**WORK ORDER**:
Make an exact copy of every entry.

**THE DATA**:
*****

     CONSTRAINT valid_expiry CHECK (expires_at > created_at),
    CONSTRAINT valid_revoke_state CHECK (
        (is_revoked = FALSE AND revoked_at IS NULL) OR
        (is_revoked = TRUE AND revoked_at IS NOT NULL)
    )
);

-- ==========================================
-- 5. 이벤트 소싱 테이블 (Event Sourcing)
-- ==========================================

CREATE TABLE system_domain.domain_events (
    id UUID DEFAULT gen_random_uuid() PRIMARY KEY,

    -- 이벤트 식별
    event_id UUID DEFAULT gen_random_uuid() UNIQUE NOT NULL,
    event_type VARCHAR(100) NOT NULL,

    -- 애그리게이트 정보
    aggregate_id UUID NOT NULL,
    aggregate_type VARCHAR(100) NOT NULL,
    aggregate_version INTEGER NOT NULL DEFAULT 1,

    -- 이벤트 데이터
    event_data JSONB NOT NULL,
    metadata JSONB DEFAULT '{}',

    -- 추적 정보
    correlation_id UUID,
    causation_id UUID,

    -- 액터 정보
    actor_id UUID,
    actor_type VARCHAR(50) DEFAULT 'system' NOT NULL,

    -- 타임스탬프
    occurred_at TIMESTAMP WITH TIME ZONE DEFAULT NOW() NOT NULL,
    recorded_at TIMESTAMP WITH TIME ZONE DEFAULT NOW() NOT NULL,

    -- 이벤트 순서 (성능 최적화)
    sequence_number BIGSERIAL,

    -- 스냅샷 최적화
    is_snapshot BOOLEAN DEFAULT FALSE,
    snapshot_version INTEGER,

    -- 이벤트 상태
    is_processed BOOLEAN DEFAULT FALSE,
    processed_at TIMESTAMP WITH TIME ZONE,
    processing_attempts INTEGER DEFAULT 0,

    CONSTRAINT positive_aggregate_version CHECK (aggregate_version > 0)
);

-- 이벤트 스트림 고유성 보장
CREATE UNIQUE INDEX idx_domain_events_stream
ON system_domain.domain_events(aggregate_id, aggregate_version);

*****

**RESULT**:
     CONSTRAINT valid_expiry CHECK (expires_at > created_at),
    CONSTRAINT valid_revoke_state CHECK (
        (is_revoked = FALSE AND revoked_at IS NULL) OR
        (is_revoked = TRUE AND revoked_at IS NOT NULL)
    )
);

-- ==========================================
-- 5. 이벤트 소싱 테이블 (Event Sourcing)
-- ==========================================

CREATE TABLE system_domain.domain_events (
    id UUID DEFAULT gen_random_uuid() PRIMARY KEY,

    -- 이벤트 식별
    event_id UUID DEFAULT gen_random_uuid() UNIQUE NOT NULL,
    event_type VARCHAR(100) NOT NULL,

    -- 애그리게이트 정보
    aggregate_id UUID NOT NULL,
    aggregate_type VARCHAR(100) NOT NULL,
    aggregate_version INTEGER NOT NULL DEFAULT 1,

    -- 이벤트 데이터
    event_data JSONB NOT NULL,
    metadata JSONB DEFAULT '{}',

    -- 추적 정보
    correlation_id UUID,
    causation_id UUID,

    -- 액터 정보
    actor_id UUID,
    actor_type VARCHAR(50) DEFAULT 'system' NOT NULL,

    -- 타임스탬프
    occurred_at TIMESTAMP WITH TIME ZONE DEFAULT NOW() NOT NULL,
    recorded_at TIMESTAMP WITH TIME ZONE DEFAULT NOW() NOT NULL,

    -- 이벤트 순서 (성능 최적화)
    sequence_number BIGSERIAL,

    -- 스냅샷 최적화
    is_snapshot BOOLEAN DEFAULT FALSE,
    snapshot_version INTEGER,

    -- 이벤트 상태
    is_processed BOOLEAN DEFAULT FALSE,
    processed_at TIMESTAMP WITH TIME ZONE,
    processing_attempts INTEGER DEFAULT 0,

    CONSTRAINT positive_aggregate_version CHECK (aggregate_version > 0)
);

-- 이벤트 스트림 고유성 보장
CREATE UNIQUE INDEX idx_domain_events_stream
ON system_domain.domain_events(aggregate_id, aggregate_version);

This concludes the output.